# Exercise input

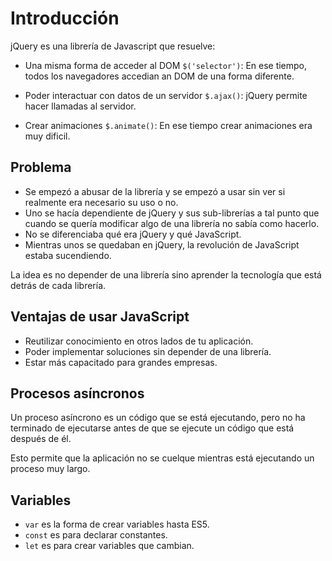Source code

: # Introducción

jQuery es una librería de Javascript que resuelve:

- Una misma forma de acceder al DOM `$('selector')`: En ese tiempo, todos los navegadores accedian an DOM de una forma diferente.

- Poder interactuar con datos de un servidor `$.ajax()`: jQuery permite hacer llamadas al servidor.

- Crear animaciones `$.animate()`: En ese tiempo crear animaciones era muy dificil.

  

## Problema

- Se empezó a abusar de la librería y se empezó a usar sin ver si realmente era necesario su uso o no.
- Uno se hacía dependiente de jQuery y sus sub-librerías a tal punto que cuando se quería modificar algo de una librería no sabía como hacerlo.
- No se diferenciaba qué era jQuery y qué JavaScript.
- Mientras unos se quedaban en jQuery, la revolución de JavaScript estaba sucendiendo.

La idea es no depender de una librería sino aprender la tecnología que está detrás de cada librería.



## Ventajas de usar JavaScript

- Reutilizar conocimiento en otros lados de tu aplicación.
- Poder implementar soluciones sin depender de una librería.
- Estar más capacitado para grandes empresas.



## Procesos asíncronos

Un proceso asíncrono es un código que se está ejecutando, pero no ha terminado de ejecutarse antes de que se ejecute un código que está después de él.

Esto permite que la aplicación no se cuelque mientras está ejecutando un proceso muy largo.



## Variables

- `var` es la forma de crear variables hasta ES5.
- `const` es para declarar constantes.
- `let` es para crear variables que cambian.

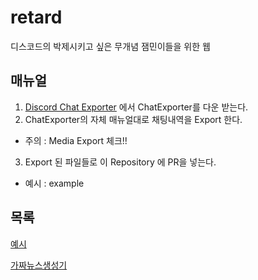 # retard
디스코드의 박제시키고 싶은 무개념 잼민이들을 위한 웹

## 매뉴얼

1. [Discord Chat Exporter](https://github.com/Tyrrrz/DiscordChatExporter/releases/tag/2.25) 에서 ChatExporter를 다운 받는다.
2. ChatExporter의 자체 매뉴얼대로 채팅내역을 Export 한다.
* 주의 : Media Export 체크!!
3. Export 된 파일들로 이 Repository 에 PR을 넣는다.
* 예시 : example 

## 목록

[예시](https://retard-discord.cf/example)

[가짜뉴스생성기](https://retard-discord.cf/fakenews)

# Problem
Give back exactly the lines running from the line containing "[예시](https://retard-discord.cf/example)" through the end of the material above, both included, and nothing beyond them.

# Answer
[예시](https://retard-discord.cf/example)

[가짜뉴스생성기](https://retard-discord.cf/fakenews)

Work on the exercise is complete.